Thursday, December 18, 2008

Roadying for the dead drummer


I feel like the roadie for a dead man - for a dead drummer.

I am in the process of packing up the drum kit abandoned by Hunter Brumfield III when he killed himself to be used in yet another version of the band Three Fried Men.

I will be taking it over to Robert Goetz's house, where we have been working on the poetry score to The Sydney Highrise Variations by Les Murray. Hunter was playing with Robert and me in a previous version of the band when he snuffed himself.

Moving drums that are not being used to a rehearsal space and home recording site where they can be used is a very rational thing to do. But still, there is something odd about this. Let me try to explain.

Mike Burgett, who also played with us in the version of Three Fried Men that featured Hunter on drums, makes a living as a handyman. My wife is one of his clients. Doing some duct work in our house recently, Mike had to take apart the shrine to Hunter I had built around his abandoned drumkit and then didn't have time to put it back together before he had to meet his kid at home after school. This led to my being thoroughly haunted by Hunter - not for the first time, and I'm not the only person who has experienced similar strange things.

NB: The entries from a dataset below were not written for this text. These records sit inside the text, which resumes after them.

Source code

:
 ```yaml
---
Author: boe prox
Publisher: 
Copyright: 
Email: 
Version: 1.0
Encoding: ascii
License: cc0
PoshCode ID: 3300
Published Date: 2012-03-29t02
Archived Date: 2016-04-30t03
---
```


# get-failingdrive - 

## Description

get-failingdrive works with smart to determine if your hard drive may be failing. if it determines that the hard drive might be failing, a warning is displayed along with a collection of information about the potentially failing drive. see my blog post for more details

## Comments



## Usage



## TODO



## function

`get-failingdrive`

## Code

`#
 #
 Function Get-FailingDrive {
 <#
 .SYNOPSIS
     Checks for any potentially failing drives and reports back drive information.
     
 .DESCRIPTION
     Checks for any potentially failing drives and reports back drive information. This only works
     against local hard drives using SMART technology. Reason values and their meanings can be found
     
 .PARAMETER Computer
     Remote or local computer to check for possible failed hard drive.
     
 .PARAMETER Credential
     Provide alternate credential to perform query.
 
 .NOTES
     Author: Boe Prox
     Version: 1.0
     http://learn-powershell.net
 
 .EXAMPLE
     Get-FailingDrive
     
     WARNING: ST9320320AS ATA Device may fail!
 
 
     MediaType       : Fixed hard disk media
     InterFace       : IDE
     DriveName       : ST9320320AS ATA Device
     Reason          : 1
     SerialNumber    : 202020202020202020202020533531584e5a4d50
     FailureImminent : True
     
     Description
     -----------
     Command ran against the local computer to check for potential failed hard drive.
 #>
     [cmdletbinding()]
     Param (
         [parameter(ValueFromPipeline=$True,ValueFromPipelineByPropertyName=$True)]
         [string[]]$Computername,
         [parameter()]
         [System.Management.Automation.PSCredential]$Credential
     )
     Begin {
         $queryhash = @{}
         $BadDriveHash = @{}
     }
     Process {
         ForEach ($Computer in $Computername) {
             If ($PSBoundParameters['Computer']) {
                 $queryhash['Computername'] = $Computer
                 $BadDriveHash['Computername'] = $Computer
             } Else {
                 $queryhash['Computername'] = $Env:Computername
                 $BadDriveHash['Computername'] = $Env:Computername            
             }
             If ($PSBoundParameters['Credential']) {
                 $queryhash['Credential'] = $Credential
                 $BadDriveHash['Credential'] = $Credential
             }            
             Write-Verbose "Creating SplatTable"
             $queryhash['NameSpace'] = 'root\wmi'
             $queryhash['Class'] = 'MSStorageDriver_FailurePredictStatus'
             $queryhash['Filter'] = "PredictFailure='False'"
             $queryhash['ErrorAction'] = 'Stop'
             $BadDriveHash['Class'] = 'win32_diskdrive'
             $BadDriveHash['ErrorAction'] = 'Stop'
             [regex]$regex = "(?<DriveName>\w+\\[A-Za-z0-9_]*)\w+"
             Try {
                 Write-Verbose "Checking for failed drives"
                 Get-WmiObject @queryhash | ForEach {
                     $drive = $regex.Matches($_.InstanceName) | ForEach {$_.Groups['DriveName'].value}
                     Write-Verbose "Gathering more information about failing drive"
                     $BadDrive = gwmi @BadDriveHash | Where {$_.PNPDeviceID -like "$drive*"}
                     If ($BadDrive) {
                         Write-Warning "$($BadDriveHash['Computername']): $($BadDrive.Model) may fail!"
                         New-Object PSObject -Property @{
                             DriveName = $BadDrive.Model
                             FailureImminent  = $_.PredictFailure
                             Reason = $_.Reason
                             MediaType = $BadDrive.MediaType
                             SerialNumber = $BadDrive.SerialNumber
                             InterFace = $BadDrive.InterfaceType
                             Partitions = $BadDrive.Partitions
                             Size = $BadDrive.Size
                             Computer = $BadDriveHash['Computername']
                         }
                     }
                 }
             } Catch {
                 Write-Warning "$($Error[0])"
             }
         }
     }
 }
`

As consequences of this most recent haunting, I reconfigured his shrine to be more visible and I reassembled all of the drumkit he had left behind. (Parts of it had been sitting in storage in another part of the basement.) As one new touch to the refurbished shrine, I stuck the novel The Robber by Robert Walser between the drum pedal and the kick drum. I have an extra copy, it's the sort of thing I would give Hunter to read were he alive to read it, and he did have elements of a thief, or trickster, to his character. After all, he robbed himself of life and us of him.
Robert and I worked on the poetry score late one night. I left my satchel behind. When Robert was moving my satchel to return it to me, the book I was reading fell out, a new book of short stories by Robert Walser. Robert Goetz liked the looks of the book and asked me about it in the email exchange devoted to returning my satchel to me.

Based on what Goetz liked about Walser from his quick online researches, I recommended that he start with The Robber because it is the most fragmented and postmodern. Goetz said he would get a copy. I told him I always have an extra copy to hand off to the right person, I'm a Walser evangelist. He said he would take it.

So of course I grabbed the extra copy of The Robber from the Hunter shrine and took it to Robert when I went to pick up my satchel. I pointed out that in addition to the book I was handing a piece of the new shrine I had built after the old Hunter shrine had been disturbed, apparently loosing his spirit into my basement, briefly. Robert doesn't think much of my ghost stories, but he was happy to accept the book.

It occured to me later, as we decided to reform a working band for the purpose of the score, and to move Hunter's old drumkit to Robert's home to save our new drummer(s) the hassle, that we were essentially completing the move of the shrine started by delivering The Robber to Goetz's house. It was like we were roadying for Hunter - roadying for a dead man.

Without question, before Mike disturbed the shrine, there was no Three Fried Men, and Hunter's abandoned drumkit was in two piles in my basement, one as a neglected shrine, the other simply as a pile. And now we are rebuilding a band and putting his drums back into circulation.

You can call that nothing but a set of coincidences, if you like, I don't mind.

1 comment:

nosey parker said...

i'd like to think the drum set, robert walser book and shared musical history exsists in our proximity and therefore it's actually the ghost of kevin bacon.